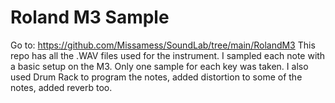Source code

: 
# Roland M3 Sample
Go to: https://github.com/Missamess/SoundLab/tree/main/RolandM3 This repo has all the .WAV files used for the instrument.
I sampled each note with a basic setup on the M3. Only one sample for each key was taken. I also used Drum Rack to program the notes, added distortion to some of the notes, added reverb too.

» **Task**: Only the lines with "used" are needed; find them in the records and copy each one.

» **Response area**:
Go to: https://github.com/Missamess/SoundLab/tree/main/RolandM3 This repo has all the .WAV files used for the instrument.
I sampled each note with a basic setup on the M3. Only one sample for each key was taken. I also used Drum Rack to program the notes, added distortion to some of the notes, added reverb too.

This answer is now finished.